INGREDIENTS
- ½ pound ground beef (Kenji recommends 60/40, I used 80/20 and it was perfect)
- 1 tablespoon butter 1 large onion, finely chopped (about 1½ cups) Kosher salt
- 2 tablespoons plus 2 teaspoons mayonnaise
- 1 tablespoon ketchup
- 2 teaspoons sweet pickle relish
- ½ teaspoon sugar
- ½ teaspoon distilled white vinegar
- 2 soft Hamburger buns, (Kenji recommends Arnold, I used local bakery buns) Freshly ground black pepper
- 8 dill pickles chips
- 2 quarter-inch-thick slices ripe tomato
- 2 leaves fresh iceberg lettuce, white core section removed, torn to bun-sized pieces
- ¼ cup yellow mustard
- 4 slices deli-cut American Cheese (I bought this from my grocer's deli case)
INSTRUCTIONS
Form meat into four 2 ounce patties, thin and slightly larger than the size of your bun. They are meant to be ¼ inch thick. Heat 1 tablespoon butter in a skillet over medium-high heat until shimmering. Add onions and ½ teaspoon kosher salt to skillet. Reduce heat to medium low, and cook, tossing and stirring occasionally until onions are well browned, about 15 minutes. Preheat oven to 400 degrees. Once onions begin to sizzle heavily and appear dry, add 1 tablespoon water to skillet and stir. Continue cooking until water evaporates and onions start sizzling again.

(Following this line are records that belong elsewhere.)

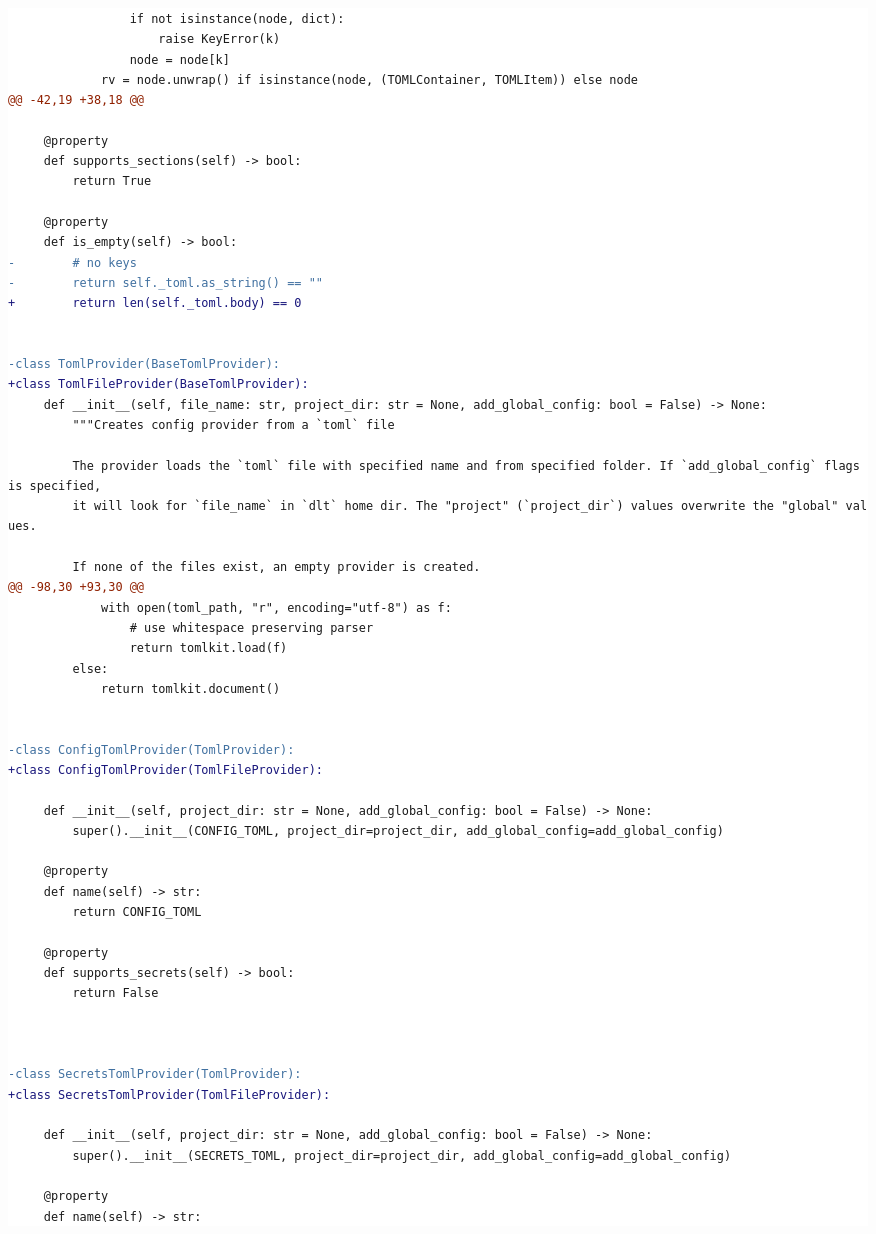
 ```diff
                 if not isinstance(node, dict):
                     raise KeyError(k)
                 node = node[k]
             rv = node.unwrap() if isinstance(node, (TOMLContainer, TOMLItem)) else node
@@ -42,19 +38,18 @@
 
     @property
     def supports_sections(self) -> bool:
         return True
 
     @property
     def is_empty(self) -> bool:
-        # no keys
-        return self._toml.as_string() == ""
+        return len(self._toml.body) == 0
 
 
-class TomlProvider(BaseTomlProvider):
+class TomlFileProvider(BaseTomlProvider):
     def __init__(self, file_name: str, project_dir: str = None, add_global_config: bool = False) -> None:
         """Creates config provider from a `toml` file
 
         The provider loads the `toml` file with specified name and from specified folder. If `add_global_config` flags is specified,
         it will look for `file_name` in `dlt` home dir. The "project" (`project_dir`) values overwrite the "global" values.
 
         If none of the files exist, an empty provider is created.
@@ -98,30 +93,30 @@
             with open(toml_path, "r", encoding="utf-8") as f:
                 # use whitespace preserving parser
                 return tomlkit.load(f)
         else:
             return tomlkit.document()
 
 
-class ConfigTomlProvider(TomlProvider):
+class ConfigTomlProvider(TomlFileProvider):
 
     def __init__(self, project_dir: str = None, add_global_config: bool = False) -> None:
         super().__init__(CONFIG_TOML, project_dir=project_dir, add_global_config=add_global_config)
 
     @property
     def name(self) -> str:
         return CONFIG_TOML
 
     @property
     def supports_secrets(self) -> bool:
         return False
 
 
 
-class SecretsTomlProvider(TomlProvider):
+class SecretsTomlProvider(TomlFileProvider):
 
     def __init__(self, project_dir: str = None, add_global_config: bool = False) -> None:
         super().__init__(SECRETS_TOML, project_dir=project_dir, add_global_config=add_global_config)
 
     @property
     def name(self) -> str:
```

Repeat process, adding 1 tablespoon of water with each iteration until onions are meltingly soft and dark brown, about 3 times total. Transfer to a small bowl and set aside while leaving any residual butter in the pan. To make the burger and animal fry topping: Add mayonnaise, ketchup, relish, sugar, and vinegar to a small bowl and stir to combine. Place closed buns in preheated oven for 2 minutes until slightly darker and just the slightest bit crispy. using the butter left behind by the onions, press the buns into the pan and toast for a few seconds until crispy. If there is no butter left in the pan, add a ½ a tablespoon or so to the pan. Season the patties with salt and pepper. Preheat pan on high and add the patties to the pan. Cook without moving until well browned and crusty on first side, about 2½ minutes. While they are cooking, spread about a tablespoon of mustard to the raw side. Flip and cook the mustard side as well, another minute. Add the sauce to each half of the bun. From the bottom up: Add four pickles, then one slice of tomato and lettuce. Top each meat patty with a slice of cheese and half the caramelized onions. Stack two patties together and add on top of the lettuce. Top with top bun.